• [Work to be completed]: Check the data underneath for lines holding the word "jako", and state only how many you find.

• [Material shown]:

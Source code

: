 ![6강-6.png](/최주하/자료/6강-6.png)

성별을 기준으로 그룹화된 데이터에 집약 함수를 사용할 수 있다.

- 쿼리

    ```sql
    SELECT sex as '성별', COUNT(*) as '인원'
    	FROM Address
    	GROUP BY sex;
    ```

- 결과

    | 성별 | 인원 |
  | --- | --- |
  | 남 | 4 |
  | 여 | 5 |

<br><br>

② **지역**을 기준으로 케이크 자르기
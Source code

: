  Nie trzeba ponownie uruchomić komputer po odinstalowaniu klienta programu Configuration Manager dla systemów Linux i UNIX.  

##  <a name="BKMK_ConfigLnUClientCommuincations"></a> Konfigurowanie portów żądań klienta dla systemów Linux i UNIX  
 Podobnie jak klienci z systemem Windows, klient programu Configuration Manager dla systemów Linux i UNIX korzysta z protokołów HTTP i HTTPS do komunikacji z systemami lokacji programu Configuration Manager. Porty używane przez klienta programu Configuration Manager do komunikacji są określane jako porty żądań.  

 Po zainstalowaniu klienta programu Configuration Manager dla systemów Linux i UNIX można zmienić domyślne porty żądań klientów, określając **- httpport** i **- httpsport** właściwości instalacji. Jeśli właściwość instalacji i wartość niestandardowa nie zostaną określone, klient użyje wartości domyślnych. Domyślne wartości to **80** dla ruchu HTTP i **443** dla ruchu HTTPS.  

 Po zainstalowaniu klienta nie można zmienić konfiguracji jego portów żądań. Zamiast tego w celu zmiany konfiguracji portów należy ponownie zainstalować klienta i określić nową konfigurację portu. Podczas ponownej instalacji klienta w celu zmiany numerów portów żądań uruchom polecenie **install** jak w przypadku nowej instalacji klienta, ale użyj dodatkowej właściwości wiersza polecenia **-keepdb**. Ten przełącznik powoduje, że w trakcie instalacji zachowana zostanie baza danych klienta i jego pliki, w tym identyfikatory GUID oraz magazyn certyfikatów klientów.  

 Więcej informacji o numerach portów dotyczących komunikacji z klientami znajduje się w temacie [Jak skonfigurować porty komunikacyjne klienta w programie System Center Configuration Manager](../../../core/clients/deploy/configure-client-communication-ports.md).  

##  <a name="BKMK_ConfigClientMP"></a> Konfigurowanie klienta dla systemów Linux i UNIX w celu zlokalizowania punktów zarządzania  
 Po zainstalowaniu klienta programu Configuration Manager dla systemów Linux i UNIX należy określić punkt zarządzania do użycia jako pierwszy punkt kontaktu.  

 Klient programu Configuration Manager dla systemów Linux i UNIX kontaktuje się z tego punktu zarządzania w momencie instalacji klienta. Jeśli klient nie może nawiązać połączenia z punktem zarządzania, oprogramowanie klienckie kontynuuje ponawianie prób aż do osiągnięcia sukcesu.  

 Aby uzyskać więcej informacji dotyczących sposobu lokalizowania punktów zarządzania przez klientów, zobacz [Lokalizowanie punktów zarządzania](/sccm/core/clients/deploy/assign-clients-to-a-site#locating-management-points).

• [Exercise answer]: 2